### ACTIVITY
Exactly as written, transcribe the data that follows.

Stored data entries

◆ ◆ ◆ ◆ ◆

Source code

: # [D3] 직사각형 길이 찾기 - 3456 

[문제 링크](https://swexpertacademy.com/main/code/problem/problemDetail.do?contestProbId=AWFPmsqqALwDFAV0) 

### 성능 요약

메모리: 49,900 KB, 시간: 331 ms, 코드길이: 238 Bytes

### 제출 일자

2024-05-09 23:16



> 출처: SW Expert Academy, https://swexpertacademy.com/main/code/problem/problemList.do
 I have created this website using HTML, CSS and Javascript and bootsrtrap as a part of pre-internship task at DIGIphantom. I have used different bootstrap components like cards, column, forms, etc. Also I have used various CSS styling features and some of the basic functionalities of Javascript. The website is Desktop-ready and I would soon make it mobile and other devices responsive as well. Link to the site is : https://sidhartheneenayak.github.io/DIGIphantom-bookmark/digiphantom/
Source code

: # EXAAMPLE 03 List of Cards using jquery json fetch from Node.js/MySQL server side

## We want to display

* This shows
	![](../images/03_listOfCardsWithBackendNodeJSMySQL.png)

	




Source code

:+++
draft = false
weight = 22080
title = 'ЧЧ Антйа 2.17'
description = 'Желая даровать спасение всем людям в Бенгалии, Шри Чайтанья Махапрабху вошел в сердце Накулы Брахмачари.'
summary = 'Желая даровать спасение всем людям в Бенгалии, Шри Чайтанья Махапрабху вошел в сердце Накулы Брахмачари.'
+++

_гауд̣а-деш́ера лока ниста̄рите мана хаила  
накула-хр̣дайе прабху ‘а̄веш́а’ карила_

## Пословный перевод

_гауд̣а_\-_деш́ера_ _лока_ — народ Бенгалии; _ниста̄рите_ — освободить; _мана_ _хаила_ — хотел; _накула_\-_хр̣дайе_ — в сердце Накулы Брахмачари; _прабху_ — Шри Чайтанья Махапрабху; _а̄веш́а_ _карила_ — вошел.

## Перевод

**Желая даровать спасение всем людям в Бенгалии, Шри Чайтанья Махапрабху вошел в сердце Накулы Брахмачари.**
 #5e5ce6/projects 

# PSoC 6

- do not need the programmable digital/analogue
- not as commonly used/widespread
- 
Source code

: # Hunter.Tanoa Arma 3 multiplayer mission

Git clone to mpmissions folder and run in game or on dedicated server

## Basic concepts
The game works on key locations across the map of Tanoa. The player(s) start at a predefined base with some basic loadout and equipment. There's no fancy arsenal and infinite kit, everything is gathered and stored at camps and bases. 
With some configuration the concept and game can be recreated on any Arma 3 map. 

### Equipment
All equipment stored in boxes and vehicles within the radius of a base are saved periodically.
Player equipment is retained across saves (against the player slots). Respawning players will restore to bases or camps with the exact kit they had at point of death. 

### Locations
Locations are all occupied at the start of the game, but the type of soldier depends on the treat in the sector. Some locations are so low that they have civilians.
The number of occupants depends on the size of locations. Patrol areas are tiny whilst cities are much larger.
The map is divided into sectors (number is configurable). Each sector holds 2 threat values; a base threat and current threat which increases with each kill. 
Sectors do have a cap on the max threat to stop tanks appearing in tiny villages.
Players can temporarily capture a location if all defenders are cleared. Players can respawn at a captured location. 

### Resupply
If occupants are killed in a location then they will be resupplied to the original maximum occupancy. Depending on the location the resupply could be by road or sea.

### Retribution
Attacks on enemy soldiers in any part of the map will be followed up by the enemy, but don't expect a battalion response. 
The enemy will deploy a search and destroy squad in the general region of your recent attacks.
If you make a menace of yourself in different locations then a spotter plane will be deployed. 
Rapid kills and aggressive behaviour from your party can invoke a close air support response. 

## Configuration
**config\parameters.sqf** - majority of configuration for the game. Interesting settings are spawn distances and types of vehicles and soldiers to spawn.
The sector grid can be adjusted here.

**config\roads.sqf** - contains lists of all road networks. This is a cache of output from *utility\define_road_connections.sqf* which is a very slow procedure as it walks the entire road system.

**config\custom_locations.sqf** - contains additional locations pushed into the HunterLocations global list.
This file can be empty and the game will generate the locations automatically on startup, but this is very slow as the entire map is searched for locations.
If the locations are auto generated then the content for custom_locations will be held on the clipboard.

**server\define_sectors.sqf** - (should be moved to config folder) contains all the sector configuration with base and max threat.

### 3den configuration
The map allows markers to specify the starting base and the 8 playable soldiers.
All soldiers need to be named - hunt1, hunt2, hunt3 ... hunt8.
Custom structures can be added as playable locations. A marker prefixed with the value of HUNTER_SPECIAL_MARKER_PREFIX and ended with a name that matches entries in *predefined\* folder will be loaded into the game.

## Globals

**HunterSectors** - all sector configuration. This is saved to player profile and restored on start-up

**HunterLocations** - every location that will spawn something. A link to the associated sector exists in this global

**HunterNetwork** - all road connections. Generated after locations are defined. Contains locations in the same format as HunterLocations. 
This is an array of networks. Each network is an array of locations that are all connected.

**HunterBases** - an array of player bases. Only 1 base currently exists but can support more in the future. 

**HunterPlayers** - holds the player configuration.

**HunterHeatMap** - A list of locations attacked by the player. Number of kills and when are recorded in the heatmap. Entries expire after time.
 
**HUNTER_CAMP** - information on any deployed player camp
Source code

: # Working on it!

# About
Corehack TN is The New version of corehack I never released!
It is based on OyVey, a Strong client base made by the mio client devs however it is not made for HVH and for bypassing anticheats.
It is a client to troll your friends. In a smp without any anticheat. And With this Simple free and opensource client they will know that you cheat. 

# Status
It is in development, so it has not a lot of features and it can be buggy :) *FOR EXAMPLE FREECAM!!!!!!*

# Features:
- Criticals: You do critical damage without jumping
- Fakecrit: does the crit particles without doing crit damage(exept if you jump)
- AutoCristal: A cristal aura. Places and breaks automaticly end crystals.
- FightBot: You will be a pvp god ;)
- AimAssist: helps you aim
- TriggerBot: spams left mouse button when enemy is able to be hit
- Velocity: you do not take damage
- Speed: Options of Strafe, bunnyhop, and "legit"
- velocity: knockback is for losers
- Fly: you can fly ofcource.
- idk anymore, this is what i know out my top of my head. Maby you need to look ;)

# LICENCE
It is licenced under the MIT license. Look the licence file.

◆ ◆ ◆ ◆ ◆

### WRITTEN RESPONSE
Source code

: # [D3] 직사각형 길이 찾기 - 3456 

[문제 링크](https://swexpertacademy.com/main/code/problem/problemDetail.do?contestProbId=AWFPmsqqALwDFAV0) 

### 성능 요약

메모리: 49,900 KB, 시간: 331 ms, 코드길이: 238 Bytes

### 제출 일자

2024-05-09 23:16



> 출처: SW Expert Academy, https://swexpertacademy.com/main/code/problem/problemList.do
 I have created this website using HTML, CSS and Javascript and bootsrtrap as a part of pre-internship task at DIGIphantom. I have used different bootstrap components like cards, column, forms, etc. Also I have used various CSS styling features and some of the basic functionalities of Javascript. The website is Desktop-ready and I would soon make it mobile and other devices responsive as well. Link to the site is : https://sidhartheneenayak.github.io/DIGIphantom-bookmark/digiphantom/
Source code

: # EXAAMPLE 03 List of Cards using jquery json fetch from Node.js/MySQL server side

## We want to display

* This shows
	![](../images/03_listOfCardsWithBackendNodeJSMySQL.png)

	




Source code

:+++
draft = false
weight = 22080
title = 'ЧЧ Антйа 2.17'
description = 'Желая даровать спасение всем людям в Бенгалии, Шри Чайтанья Махапрабху вошел в сердце Накулы Брахмачари.'
summary = 'Желая даровать спасение всем людям в Бенгалии, Шри Чайтанья Махапрабху вошел в сердце Накулы Брахмачари.'
+++

_гауд̣а-деш́ера лока ниста̄рите мана хаила  
накула-хр̣дайе прабху ‘а̄веш́а’ карила_

## Пословный перевод

_гауд̣а_\-_деш́ера_ _лока_ — народ Бенгалии; _ниста̄рите_ — освободить; _мана_ _хаила_ — хотел; _накула_\-_хр̣дайе_ — в сердце Накулы Брахмачари; _прабху_ — Шри Чайтанья Махапрабху; _а̄веш́а_ _карила_ — вошел.

## Перевод

**Желая даровать спасение всем людям в Бенгалии, Шри Чайтанья Махапрабху вошел в сердце Накулы Брахмачари.**
 #5e5ce6/projects 

# PSoC 6

- do not need the programmable digital/analogue
- not as commonly used/widespread
- 
Source code

: # Hunter.Tanoa Arma 3 multiplayer mission

Git clone to mpmissions folder and run in game or on dedicated server

## Basic concepts
The game works on key locations across the map of Tanoa. The player(s) start at a predefined base with some basic loadout and equipment. There's no fancy arsenal and infinite kit, everything is gathered and stored at camps and bases. 
With some configuration the concept and game can be recreated on any Arma 3 map. 

### Equipment
All equipment stored in boxes and vehicles within the radius of a base are saved periodically.
Player equipment is retained across saves (against the player slots). Respawning players will restore to bases or camps with the exact kit they had at point of death. 

### Locations
Locations are all occupied at the start of the game, but the type of soldier depends on the treat in the sector. Some locations are so low that they have civilians.
The number of occupants depends on the size of locations. Patrol areas are tiny whilst cities are much larger.
The map is divided into sectors (number is configurable). Each sector holds 2 threat values; a base threat and current threat which increases with each kill. 
Sectors do have a cap on the max threat to stop tanks appearing in tiny villages.
Players can temporarily capture a location if all defenders are cleared. Players can respawn at a captured location. 

### Resupply
If occupants are killed in a location then they will be resupplied to the original maximum occupancy. Depending on the location the resupply could be by road or sea.

### Retribution
Attacks on enemy soldiers in any part of the map will be followed up by the enemy, but don't expect a battalion response. 
The enemy will deploy a search and destroy squad in the general region of your recent attacks.
If you make a menace of yourself in different locations then a spotter plane will be deployed. 
Rapid kills and aggressive behaviour from your party can invoke a close air support response. 

## Configuration
**config\parameters.sqf** - majority of configuration for the game. Interesting settings are spawn distances and types of vehicles and soldiers to spawn.
The sector grid can be adjusted here.

**config\roads.sqf** - contains lists of all road networks. This is a cache of output from *utility\define_road_connections.sqf* which is a very slow procedure as it walks the entire road system.

**config\custom_locations.sqf** - contains additional locations pushed into the HunterLocations global list.
This file can be empty and the game will generate the locations automatically on startup, but this is very slow as the entire map is searched for locations.
If the locations are auto generated then the content for custom_locations will be held on the clipboard.

**server\define_sectors.sqf** - (should be moved to config folder) contains all the sector configuration with base and max threat.

### 3den configuration
The map allows markers to specify the starting base and the 8 playable soldiers.
All soldiers need to be named - hunt1, hunt2, hunt3 ... hunt8.
Custom structures can be added as playable locations. A marker prefixed with the value of HUNTER_SPECIAL_MARKER_PREFIX and ended with a name that matches entries in *predefined\* folder will be loaded into the game.

## Globals

**HunterSectors** - all sector configuration. This is saved to player profile and restored on start-up

**HunterLocations** - every location that will spawn something. A link to the associated sector exists in this global

**HunterNetwork** - all road connections. Generated after locations are defined. Contains locations in the same format as HunterLocations. 
This is an array of networks. Each network is an array of locations that are all connected.

**HunterBases** - an array of player bases. Only 1 base currently exists but can support more in the future. 

**HunterPlayers** - holds the player configuration.

**HunterHeatMap** - A list of locations attacked by the player. Number of kills and when are recorded in the heatmap. Entries expire after time.
 
**HUNTER_CAMP** - information on any deployed player camp
Source code

: # Working on it!

# About
Corehack TN is The New version of corehack I never released!
It is based on OyVey, a Strong client base made by the mio client devs however it is not made for HVH and for bypassing anticheats.
It is a client to troll your friends. In a smp without any anticheat. And With this Simple free and opensource client they will know that you cheat. 

# Status
It is in development, so it has not a lot of features and it can be buggy :) *FOR EXAMPLE FREECAM!!!!!!*

# Features:
- Criticals: You do critical damage without jumping
- Fakecrit: does the crit particles without doing crit damage(exept if you jump)
- AutoCristal: A cristal aura. Places and breaks automaticly end crystals.
- FightBot: You will be a pvp god ;)
- AimAssist: helps you aim
- TriggerBot: spams left mouse button when enemy is able to be hit
- Velocity: you do not take damage
- Speed: Options of Strafe, bunnyhop, and "legit"
- velocity: knockback is for losers
- Fly: you can fly ofcource.
- idk anymore, this is what i know out my top of my head. Maby you need to look ;)

# LICENCE
It is licenced under the MIT license. Look the licence file.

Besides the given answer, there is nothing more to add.